A method of manufacturing a drill rod can include forming a first end section of the drill rod from a high-grade structural steel, forming a mid-section of the drill rod from an at least partially bainitic steel, and joining the first end section and the mid-section.
This Summary is provided to introduce a selection of concepts in a simplified form that are further described below in the Detailed Description. This Summary is not intended to identify key features or essential characteristics of the claimed subject matter, nor is it intended to be used as an aid in determining the scope of the claimed subject matter.
Additional features and advantages of the invention will be set forth in the description which follows, and in part will be obvious from the description, or may be learned by the practice of the invention. The features and advantages of the invention may be realized and obtained by means of the instruments and combinations particularly pointed out in the appended claims. These and other features of the present invention will become more fully apparent from the following description and appended claims, or may be learned by the practice of the invention as set forth hereinafter.

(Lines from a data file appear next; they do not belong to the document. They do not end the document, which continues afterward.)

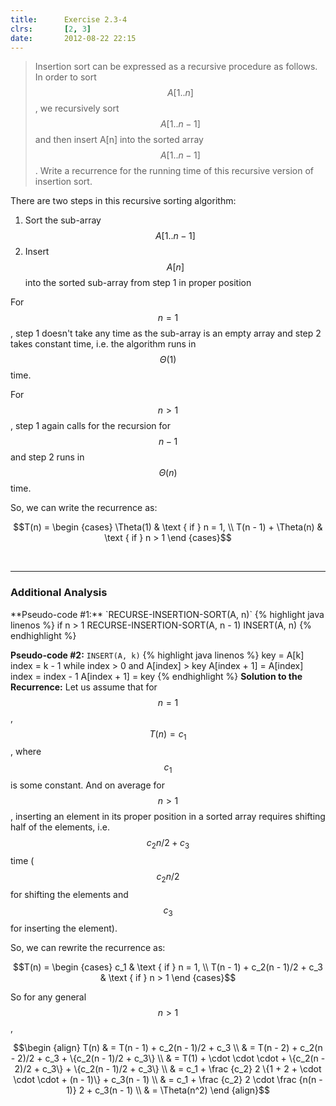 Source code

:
 ```yaml
---
title:      Exercise 2.3-4
clrs:       [2, 3]
date:       2012-08-22 22:15
---
```


>Insertion sort can be expressed as a recursive procedure as follows. In order to sort $$A[1 . . n]$$, we recursively sort $$A[1 . . n−1]$$ and then insert A[n] into the sorted array $$A[1 . . n − 1]$$. Write a recurrence for the running time of this recursive version of insertion sort.

There are two steps in this recursive sorting algorithm:

1. Sort the sub-array $$A[1 .. n - 1]$$
2. Insert $$A[n]$$ into the sorted sub-array from step 1 in proper position

For $$n = 1$$, step 1 doesn't take any time as the sub-array is an empty array and step 2 takes constant time, i.e. the algorithm runs in $$\Theta(1)$$ time.

For $$n > 1$$, step 1 again calls for the recursion for $$n - 1$$ and step 2 runs in $$\Theta(n)$$ time.

So, we can write the recurrence as:

$$T(n) = \begin {cases}
    \Theta(1)               & \text { if } n = 1, \\
    T(n - 1) + \Theta(n)    & \text { if } n > 1
\end {cases}$$

<br/>
<hr/>
<div class="text-center"><h3>Additional Analysis</h3></div>
**Pseudo-code #1:** `RECURSE-INSERTION-SORT(A, n)`
{% highlight java linenos %}
if n > 1
    RECURSE-INSERTION-SORT(A, n - 1)
    INSERT(A, n)
{% endhighlight %}

**Pseudo-code #2:** `INSERT(A, k)`
{% highlight java linenos %}
key = A[k]
index = k - 1
while index > 0 and A[index] > key
    A[index + 1] = A[index]
    index = index - 1
A[index + 1] = key
{% endhighlight %}
**Solution to the Recurrence:** Let us assume that for $$n = 1$$, $$T(n) = c_1$$, where $$c_1$$ is some constant. And on average for $$n > 1$$, inserting an element in its proper position in a sorted array requires shifting half of the elements, i.e. $$c_2n/2 + c_3$$ time ($$c_2n/2$$ for shifting the elements and $$c_3$$ for inserting the element).

So, we can rewrite the recurrence as:

$$T(n) = \begin {cases}
    c_1                        & \text { if } n = 1, \\
    T(n - 1) + c_2(n - 1)/2 + c_3    & \text { if } n > 1
\end {cases}$$

So for any general $$n > 1$$,

$$\begin {align}
T(n) & = T(n - 1) + c_2(n - 1)/2 + c_3 \\
     & = T(n - 2) + c_2(n - 2)/2 + c_3 + \{c_2(n - 1)/2 + c_3\} \\
     & = T(1) + \cdot \cdot \cdot + \{c_2(n - 2)/2 + c_3\} + \{c_2(n - 1)/2 + c_3\} \\
     & = c_1 + \frac {c_2} 2 \{1 + 2 + \cdot \cdot \cdot + (n - 1)\} + c_3(n - 1) \\
     & = c_1 + \frac {c_2} 2 \cdot \frac {n(n - 1)} 2 + c_3(n - 1) \\
     & = \Theta(n^2)
\end {align}$$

BRIEF DESCRIPTION OF THE DRAWINGS To further clarify the above and other advantages and features of the present disclosure, a more particular description will be rendered by reference to specific embodiments thereof which are illustrated in the appended drawings. It is appreciated that these drawings depict only typical examples and are therefore not to be considered limiting of the disclosure's scope. Examples will be described and explained with additional specificity and detail through the use of the accompanying drawings in which: Figure 1 illustrates a side view of a drill rod according to one example; Figure 2 illustrates a first end section of the drill rod of Figure 1 ; Figure 3 illustrates a second end section of the drill rod of Figure 1 ; Figure 4 illustrates a mid-section of the drill rod of Figure 1 ; and Figure 5 illustrates a drill rod according to one example.
Figure 6 illustrates a hardness profile of a portion of a drill rod including a connection between a first end section and a mid-section.

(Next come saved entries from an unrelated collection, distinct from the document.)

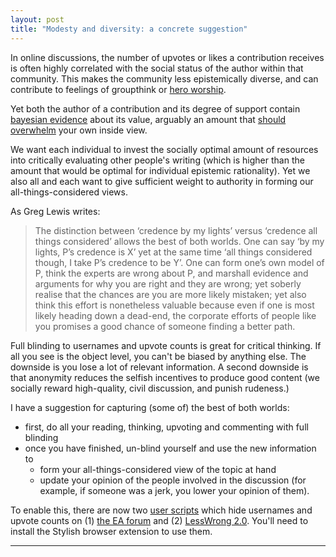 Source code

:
 ```yaml
---
layout: post
title: "Modesty and diversity: a concrete suggestion"
---
```


In online discussions, the number of upvotes or likes a contribution receives is often highly correlated with the social status of the author within that community. This makes the community less epistemically diverse, and can contribute to feelings of groupthink or [hero worship](http://effective-altruism.com/ea/1g3/why_how_to_make_progress_on_diversity_inclusion/). 

Yet both the author of a contribution and its degree of support contain [bayesian evidence](http://thomas-sittler.github.io/authority/) about its value, arguably an amount that [should overwhelm](http://effective-altruism.com/ea/1g7/in_defence_of_epistemic_modesty/) your own inside view.

We want each individual to invest the socially optimal amount of resources into critically evaluating other people's writing (which is higher than the amount that would be optimal for individual epistemic rationality). Yet we also all and each want to give sufficient weight to authority in forming our all-things-considered views. 

As Greg Lewis writes:
> The distinction between ‘credence by my lights’ versus ‘credence all things considered’ allows the best of both worlds. One can say ‘by my lights, P’s credence is X’ yet at the same time ‘all things considered though, I take P’s credence to be Y’. One can form one’s own model of P, think the experts are wrong about P, and marshall evidence and arguments for why you are right and they are wrong; yet soberly realise that the chances are you are more likely mistaken; yet also think this effort is nonetheless valuable because even if one is most likely heading down a dead-end, the corporate efforts of people like you promises a good chance of someone finding a better path.

Full blinding to usernames and upvote counts is great for critical thinking. If all you see is the object level, you can't be biased by anything else. The downside is you lose a lot of relevant information. A second downside is that anonymity reduces the selfish incentives to produce good content (we socially reward high-quality, civil discussion, and punish rudeness.)

I have a suggestion for capturing (some of) the best of both worlds: 
* first, do all your reading, thinking, upvoting and commenting with full blinding
* once you have finished, un-blind yourself and use the new information to
  * form your all-things-considered view of the topic at hand
  * update your opinion of the people involved in the discussion (for example, if someone was a jerk, you lower your opinion of them).

To enable this, there are now two [user scripts](https://lifehacker.com/tag/user-scripts) which hide usernames and upvote counts on (1) [the EA forum](https://userstyles.org/styles/150270/effective-altruism-forum-anti-kibitzer) and (2) [LessWrong 2.0](https://userstyles.org/styles/150328/lesswrong-2-0-anti-biaser). You'll need to install the Stylish browser extension to use them.

<!-- hr to be added before footnotes-->
---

DETAILED DESCRIPTION Bi-steel percussive drill rods and methods of manufacturing the same are provided herein in which high-grade structural steel can be used to manufacture at least one of the two ends of the drill rod and less expensive steel can be used to manufacture the middle of the drill rod. Such a configuration may reduce the cost associated with the drill rod and its manufacture without compromising the overall performance or expected lifespan of the drill rod.
In the following detailed description, reference is made to the accompanying drawings which form a part hereof, and in which are shown by way of illustration specific examples may be practiced. It is to be understood that other examples may be utilized
and structural changes may be made without departing from the scope of the present disclosure.
In percussive drilling, including what is known as top-hammer percussive drilling, drill rods can be subject to high levels of impact, bending, and/or local-working stresses. In order to withstand the stresses associated with the drilling process, percussive drill rods can be manufactured using high-grade structural steel. These structural steels are able to obtain the desired strengths and other mechanical properties by using alloying elements, such as nickel. For example, EN27 grade steel is currently used in many top-performing drill rods and normally contains 2.5-3.0 wt% of nickel and is heat treated to a tempered martensitic structure. While alloying materials were previously more freely available, growing demand has caused the prices of these alloying materials to continually increase.
This has presented a financial burden for drill rod manufacturers and drilling companies.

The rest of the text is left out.